Free Novel Read

Crimes in Southern Indiana Page 6


  “Why you doin’ that?” she asked.

  “Done told you we gotta quit each other.”

  “But you came like you have all summer.”

  Christi lived a mile up the road from the river, walking distance. Bishop and she held a childhood crush that went from flirting to an affair.

  “I came to fish, to tell you to quit callin’ the house, showin’ up unannounced. We’re first cousins. Let’s leave it at that.”

  On wobbly balance Christi dropped her fishing rod, forced her lips against Bishop’s ruggedly aged warmth. Then she took a breath and pleaded, “Don’t do this.” He was silent. She continued: “I’ll kill her for you. I will. No more Melinda. Just Christi and Bishop.”
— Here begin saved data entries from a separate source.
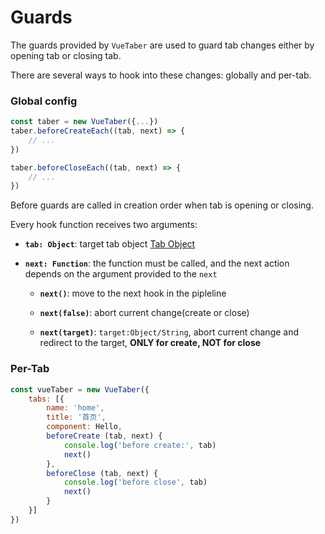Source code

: # Guards

The guards provided by `VueTaber` are used to guard tab changes either by opening tab or closing tab.

There are several ways to hook into these changes: globally and per-tab.

### Global config

```js
const taber = new VueTaber({...})
taber.beforeCreateEach((tab, next) => {
    // ...
})

taber.beforeCloseEach((tab, next) => {
    // ...
})
```

Before guards are called in creation order when tab is opening or closing.

Every hook function receives two arguments:

- **`tab: Object`**: target tab object [Tab Object](./api.md)

- **`next: Function`**: the function must be called, and the next action depends on the argument provided to the `next`

  - **`next()`**: move to the next hook in the pipleline

  - **`next(false)`**: abort current change(create or close)

  - **`next(target)`**: `target:Object/String`, abort current change and redirect to the target, **ONLY for create, NOT for close**


### Per-Tab

```js
const vueTaber = new VueTaber({
    tabs: [{
        name: 'home',
        title: '首页',
        component: Hello,
        beforeCreate (tab, next) {
            console.log('before create:', tab)
            next()
        },
        beforeClose (tab, next) {
            console.log('before close', tab)
            next()
        }
    }]
})
```

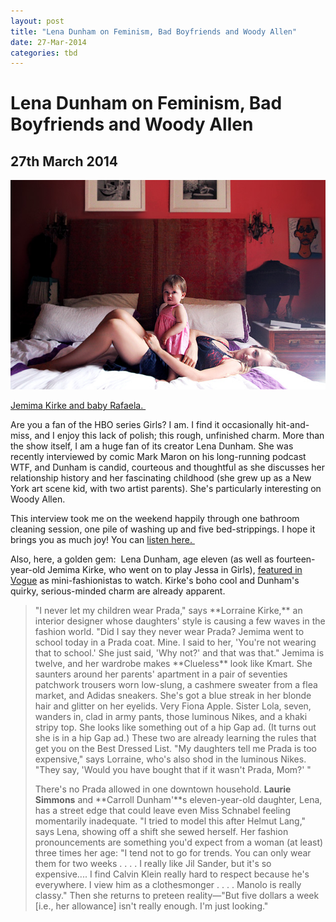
 ```yaml
---
layout: post
title: "Lena Dunham on Feminism, Bad Boyfriends and Woody Allen"
date: 27-Mar-2014
categories: tbd
---
```


# Lena Dunham on Feminism, Bad Boyfriends and Woody Allen

## 27th March 2014

<img class="photo-horiz" src="/images/2014/03/jemima-1.jpg" />

 

<a href="http://www.theglow.com/jemima-kirke/?i#3">Jemima Kirke and baby Rafaela. </a>

Are you a fan of the HBO series Girls? I am. I find it occasionally hit-and-miss,   and I enjoy this lack of polish; this rough,   unfinished charm. More than the show itself,   I am a huge fan of its creator Lena Dunham. She was recently interviewed by comic Mark Maron on his long-running podcast WTF, and Dunham is candid, courteous and thoughtful as she discusses her relationship history and her fascinating childhood (she grew up as a New York art scene kid, with two artist parents). She's particularly interesting on Woody Allen.

This interview took me on the weekend happily through one bathroom cleaning session, one pile of washing up and five bed-strippings. I hope it brings you as much joy! You can <a href="http://www.wtfpod.com/podcast/episodes/episode_479_-_lena_dunham">listen here. </a>

Also, here, a golden gem:  Lena Dunham, age eleven (as well as fourteen-year-old Jemima Kirke, who went on to play Jessa in Girls), <a href="http://www.vogue.com/vogue-daily/article/childs-play-lena-dunham-and-jemima-kirkes-first-appearance-in-vogue/#1">featured in Vogue</a> as mini-fashionistas to watch. Kirke's boho cool and Dunham's quirky, serious-minded charm are already apparent.

<blockquote>"I never let my children wear Prada," says **Lorraine Kirke,** an interior designer whose daughters' style is causing a few waves in the fashion world. "Did I say they never wear Prada? Jemima went to school today in a Prada coat. Mine. I said to her, 'You're not wearing that to school.' She just said, 'Why not?' and that was that." Jemima is twelve, and her wardrobe makes **Clueless** look like Kmart. She saunters around her parents' apartment in a pair of seventies patchwork trousers worn low-slung, a cashmere sweater from a flea market, and Adidas sneakers. She's got a blue streak in her blonde hair and glitter on her eyelids. Very Fiona Apple. Sister Lola, seven, wanders in, clad in army pants, those luminous Nikes, and a khaki stripy top. She looks like something out of a hip Gap ad. (It turns out she is in a hip Gap ad.) These two are already learning the rules that get you on the Best Dressed List. "My daughters tell me Prada is too expensive," says Lorraine, who's also shod in the luminous Nikes. "They say, 'Would you have bought that if it wasn't Prada, Mom?' "

There's no Prada allowed in one downtown household. **Laurie Simmons** and **Carroll Dunham'**s eleven-year-old daughter, Lena, has a street edge that could leave even Miss Schnabel feeling momentarily inadequate. "I tried to model this after Helmut Lang," says Lena, showing off a shift she sewed herself. Her fashion pronouncements are something you'd expect from a woman (at least) three times her age: "I tend not to go for trends. You can only wear them for two weeks . . . . I really like Jil Sander, but it's so expensive.... I find Calvin Klein really hard to respect because he's everywhere. I view him as a clothesmonger . . . . Manolo is really classy." Then she returns to preteen reality—"But five dollars a week [i.e., her allowance] isn't really enough. I'm just looking."

 </blockquote>

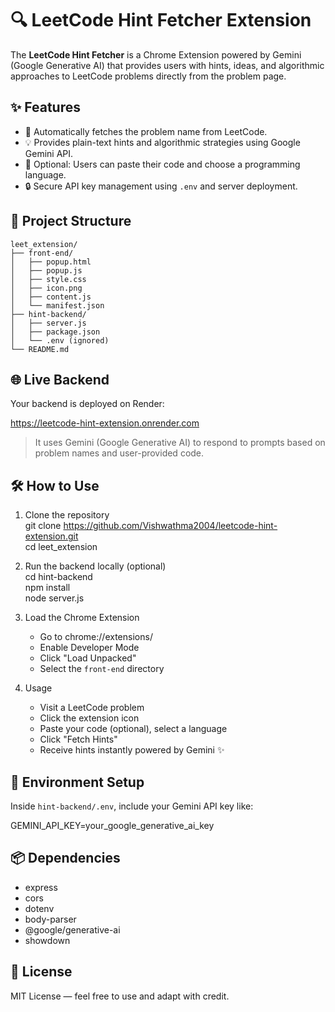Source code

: # 🔍 LeetCode Hint Fetcher Extension

The **LeetCode Hint Fetcher** is a Chrome Extension powered by Gemini (Google Generative AI) that provides users with hints, ideas, and algorithmic approaches to LeetCode problems directly from the problem page.

## ✨ Features

- 🚀 Automatically fetches the problem name from LeetCode.
- 💡 Provides plain-text hints and algorithmic strategies using Google Gemini API.
- 🧠 Optional: Users can paste their code and choose a programming language.
- 🔒 Secure API key management using `.env` and server deployment.

## 📁 Project Structure

```
leet_extension/
├── front-end/
│   ├── popup.html
│   ├── popup.js
│   ├── style.css
│   ├── icon.png
│   ├── content.js
│   └── manifest.json
├── hint-backend/
│   ├── server.js
│   ├── package.json
│   └── .env (ignored)
└── README.md
```


## 🌐 Live Backend

Your backend is deployed on Render:

https://leetcode-hint-extension.onrender.com

> It uses Gemini (Google Generative AI) to respond to prompts based on problem names and user-provided code.

## 🛠️ How to Use

1. Clone the repository  
   git clone https://github.com/Vishwathma2004/leetcode-hint-extension.git  
   cd leet_extension

2. Run the backend locally (optional)  
   cd hint-backend  
   npm install  
   node server.js

3. Load the Chrome Extension  
   - Go to chrome://extensions/  
   - Enable Developer Mode  
   - Click "Load Unpacked"  
   - Select the `front-end` directory

4. Usage  
   - Visit a LeetCode problem  
   - Click the extension icon  
   - Paste your code (optional), select a language  
   - Click "Fetch Hints"  
   - Receive hints instantly powered by Gemini ✨

## 🔐 Environment Setup

Inside `hint-backend/.env`, include your Gemini API key like:

GEMINI_API_KEY=your_google_generative_ai_key



## 📦 Dependencies

- express  
- cors  
- dotenv  
- body-parser  
- @google/generative-ai  
- showdown

## 📜 License

MIT License — feel free to use and adapt with credit.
  Her words pulsed a threat within Bishop’s forty-plus years of understanding right from wrong. If anyone ever found out about Christi and him, they’d be forsaken by their families, their community. He’d have to use something more than words to end it, because thus far they hadn’t sunk into her understanding.

  Bishop dropped his pole, exploded his catcher’s-mitt palms against Christi’s ears. She gulped a scream. His fingers spread into her thick hair of black edged with pine needles of gray. He kicked her balance from beneath her. Guided her under the current and straddled her chest. Christi’s legs splashed. Bishop’s hands swallowed her clawing hands, which had sorted mail from eight to five Monday through Friday at the post office for twenty years. Pinned them to her throat. Watched bubbles explode into lost breath beneath the cold water, telling himself he’d no other choice, she wouldn’t listen.
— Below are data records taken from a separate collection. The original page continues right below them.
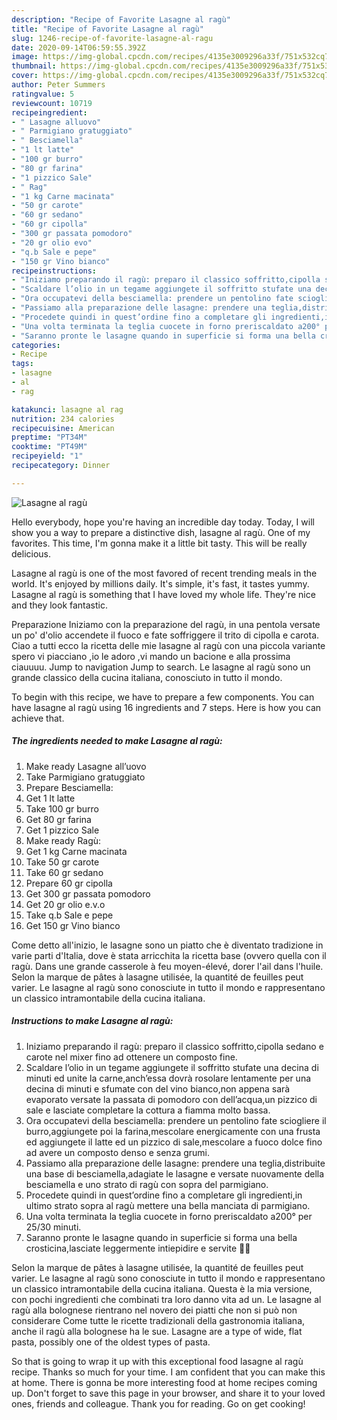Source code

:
 ```yaml
---
description: "Recipe of Favorite Lasagne al ragù"
title: "Recipe of Favorite Lasagne al ragù"
slug: 1246-recipe-of-favorite-lasagne-al-ragu
date: 2020-09-14T06:59:55.392Z
image: https://img-global.cpcdn.com/recipes/4135e3009296a33f/751x532cq70/lasagne-al-ragu-recipe-main-photo.jpg
thumbnail: https://img-global.cpcdn.com/recipes/4135e3009296a33f/751x532cq70/lasagne-al-ragu-recipe-main-photo.jpg
cover: https://img-global.cpcdn.com/recipes/4135e3009296a33f/751x532cq70/lasagne-al-ragu-recipe-main-photo.jpg
author: Peter Summers
ratingvalue: 5
reviewcount: 10719
recipeingredient:
- " Lasagne alluovo"
- " Parmigiano gratuggiato"
- " Besciamella"
- "1 lt latte"
- "100 gr burro"
- "80 gr farina"
- "1 pizzico Sale"
- " Rag"
- "1 kg Carne macinata"
- "50 gr carote"
- "60 gr sedano"
- "60 gr cipolla"
- "300 gr passata pomodoro"
- "20 gr olio evo"
- "q.b Sale e pepe"
- "150 gr Vino bianco"
recipeinstructions:
- "Iniziamo preparando il ragù: preparo il classico soffritto,cipolla sedano e carote nel mixer fino ad ottenere un composto fine."
- "Scaldare l’olio in un tegame aggiungete il soffritto stufate una decina di minuti ed unite la carne,anch’essa dovrà rosolare lentamente per una decina di minuti e sfumate con del vino bianco,non appena sarà evaporato versate la passata di pomodoro con dell’acqua,un pizzico di sale e lasciate completare la cottura a fiamma molto bassa."
- "Ora occupatevi della besciamella: prendere un pentolino fate sciogliere il burro,aggiungete poi la farina,mescolare energicamente con una frusta ed aggiungete il latte ed un pizzico di sale,mescolare a fuoco dolce fino ad avere un composto denso e senza grumi."
- "Passiamo alla preparazione delle lasagne: prendere una teglia,distribuite una base di besciamella,adagiate le lasagne e versate nuovamente della besciamella e uno strato di ragù con sopra del parmigiano."
- "Procedete quindi in quest’ordine fino a completare gli ingredienti,in ultimo strato sopra al ragù mettere una bella manciata di parmigiano."
- "Una volta terminata la teglia cuocete in forno preriscaldato a200° per 25/30 minuti."
- "Saranno pronte le lasagne quando in superficie si forma una bella crosticina,lasciate leggermente intiepidire e servite 👍🏻"
categories:
- Recipe
tags:
- lasagne
- al
- rag

katakunci: lasagne al rag 
nutrition: 234 calories
recipecuisine: American
preptime: "PT34M"
cooktime: "PT49M"
recipeyield: "1"
recipecategory: Dinner

---
```



![Lasagne al ragù](https://img-global.cpcdn.com/recipes/4135e3009296a33f/751x532cq70/lasagne-al-ragu-recipe-main-photo.jpg)

Hello everybody, hope you're having an incredible day today. Today, I will show you a way to prepare a distinctive dish, lasagne al ragù. One of my favorites. This time, I'm gonna make it a little bit tasty. This will be really delicious.

Lasagne al ragù is one of the most favored of recent trending meals in the world. It's enjoyed by millions daily. It's simple, it's fast, it tastes yummy. Lasagne al ragù is something that I have loved my whole life. They're nice and they look fantastic.

Preparazione Iniziamo con la preparazione del ragù, in una pentola versate un po&#39; d&#39;olio accendete il fuoco e fate soffriggere il trito di cipolla e carota. Ciao a tutti ecco la ricetta delle mie lasagne al ragù con una piccola variante spero vi piacciano ,io le adoro ,vi mando un bacione e alla prossima ciauuuu. Jump to navigation Jump to search. Le lasagne al ragù sono un grande classico della cucina italiana, conosciuto in tutto il mondo.


To begin with this recipe, we have to prepare a few components. You can have lasagne al ragù using 16 ingredients and 7 steps. Here is how you can achieve that.

<!--inarticleads1-->

##### The ingredients needed to make Lasagne al ragù:

1. Make ready  Lasagne all’uovo
1. Take  Parmigiano gratuggiato
1. Prepare  Besciamella:
1. Get 1 lt latte
1. Take 100 gr burro
1. Get 80 gr farina
1. Get 1 pizzico Sale
1. Make ready  Ragù:
1. Get 1 kg Carne macinata
1. Take 50 gr carote
1. Take 60 gr sedano
1. Prepare 60 gr cipolla
1. Get 300 gr passata pomodoro
1. Get 20 gr olio e.v.o
1. Take q.b Sale e pepe
1. Get 150 gr Vino bianco


Come detto all&#39;inizio, le lasagne sono un piatto che è diventato tradizione in varie parti d&#39;Italia, dove è stata arricchita la ricetta base (ovvero quella con il ragù. Dans une grande casserole à feu moyen-élevé, dorer l&#39;ail dans l&#39;huile. Selon la marque de pâtes à lasagne utilisée, la quantité de feuilles peut varier. Le lasagne al ragù sono conosciute in tutto il mondo e rappresentano un classico intramontabile della cucina italiana. 

<!--inarticleads2-->

##### Instructions to make Lasagne al ragù:

1. Iniziamo preparando il ragù: preparo il classico soffritto,cipolla sedano e carote nel mixer fino ad ottenere un composto fine.
1. Scaldare l’olio in un tegame aggiungete il soffritto stufate una decina di minuti ed unite la carne,anch’essa dovrà rosolare lentamente per una decina di minuti e sfumate con del vino bianco,non appena sarà evaporato versate la passata di pomodoro con dell’acqua,un pizzico di sale e lasciate completare la cottura a fiamma molto bassa.
1. Ora occupatevi della besciamella: prendere un pentolino fate sciogliere il burro,aggiungete poi la farina,mescolare energicamente con una frusta ed aggiungete il latte ed un pizzico di sale,mescolare a fuoco dolce fino ad avere un composto denso e senza grumi.
1. Passiamo alla preparazione delle lasagne: prendere una teglia,distribuite una base di besciamella,adagiate le lasagne e versate nuovamente della besciamella e uno strato di ragù con sopra del parmigiano.
1. Procedete quindi in quest’ordine fino a completare gli ingredienti,in ultimo strato sopra al ragù mettere una bella manciata di parmigiano.
1. Una volta terminata la teglia cuocete in forno preriscaldato a200° per 25/30 minuti.
1. Saranno pronte le lasagne quando in superficie si forma una bella crosticina,lasciate leggermente intiepidire e servite 👍🏻


Selon la marque de pâtes à lasagne utilisée, la quantité de feuilles peut varier. Le lasagne al ragù sono conosciute in tutto il mondo e rappresentano un classico intramontabile della cucina italiana. Questa è la mia versione, con pochi ingredienti che combinati tra loro danno vita ad un. Le lasagne al ragù alla bolognese rientrano nel novero dei piatti che non si può non considerare Come tutte le ricette tradizionali della gastronomia italiana, anche il ragù alla bolognese ha le sue. Lasagne are a type of wide, flat pasta, possibly one of the oldest types of pasta. 

So that is going to wrap it up with this exceptional food lasagne al ragù recipe. Thanks so much for your time. I am confident that you can make this at home. There is gonna be more interesting food at home recipes coming up. Don't forget to save this page in your browser, and share it to your loved ones, friends and colleague. Thank you for reading. Go on get cooking!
  He heard a vehicle barreling down the gravel road from the valley above. Christi’s fight slowed just as the sound of the vehicle did. That damn steering squeak rang familiar, but Bishop could not place it as it meshed with the uneven rhythm that thudded and pulsed within his head. The vehicle sounds disappeared. Bishop kept Christi pressed into the flat river rock with madness chewing through his bloodstream.

  A door slammed. But his hearing played tricks with the rushing sounds of his insides and the flowing river in which he sat, and he couldn’t place its direction. He heard boots kicking gravel, the snapping of weeds and twigs. He froze, glanced up along the bank, but couldn’t locate the source of these noises, nervousness maturing in his ears and the static sounds bouncing off the river’s surface.
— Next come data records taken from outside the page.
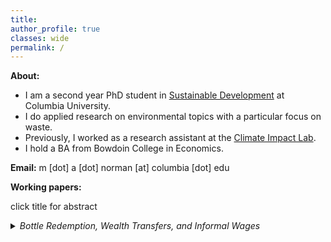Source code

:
 ```yaml
---
title: 
author_profile: true
classes: wide
permalink: /
---
```


**About:**
- I am a second year PhD student in [Sustainable Development](https://www.sipa.columbia.edu/academics/programs/phd-sustainable-development) at Columbia University.
- I do applied research on environmental topics with a particular focus on waste.
- Previously, I worked as a research assistant at the [Climate Impact Lab](https://impactlab.org/).
- I hold a BA from Bowdoin College in Economics.

**Email:**  m [dot] a [dot] norman [at] columbia [dot] edu

**Working papers:**

click title for abstract
<details><summary> <em>Bottle Redemption, Wealth Transfers, and Informal Wages</em> </summary>
<p>
This paper suggests that waste policy can improve birth outcomes in marginalized populations to a similar extent as EITC, a widely studied welfare program. Between 1973 and 1990, ten states introduced deposit refund programs for bottles. Policy introductions are associated with a .6-3.7 percent reduction in the incidence of low birth weight among mothers with less than a high school education. A simple labor supply model implies that deposit refund programs create opportunities for informal labor among the working poor. These results indicate that job opportunities created by deposit refund programs alleviated gaps in welfare policy during the study period. 
</p>
</details>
  When the cold current had numbed his grip to an ache and she was passive, he stood with her body floating to the surface. Her pits caught on his damp shins. He saw no movement along the weeded valley road above. He must have imagined the noises. Dragged her to the riverbank. Pulled a tin of Miller High Life from the six-pack that lay along the river’s edge. Popped it open. Downed it, wondering what to do with her body.

  He smashed the beer tin and opened another. Took a long hard sip, closed his eyes, shook his head, and laughed. Feeling the sensation from taking a life climb through his veins.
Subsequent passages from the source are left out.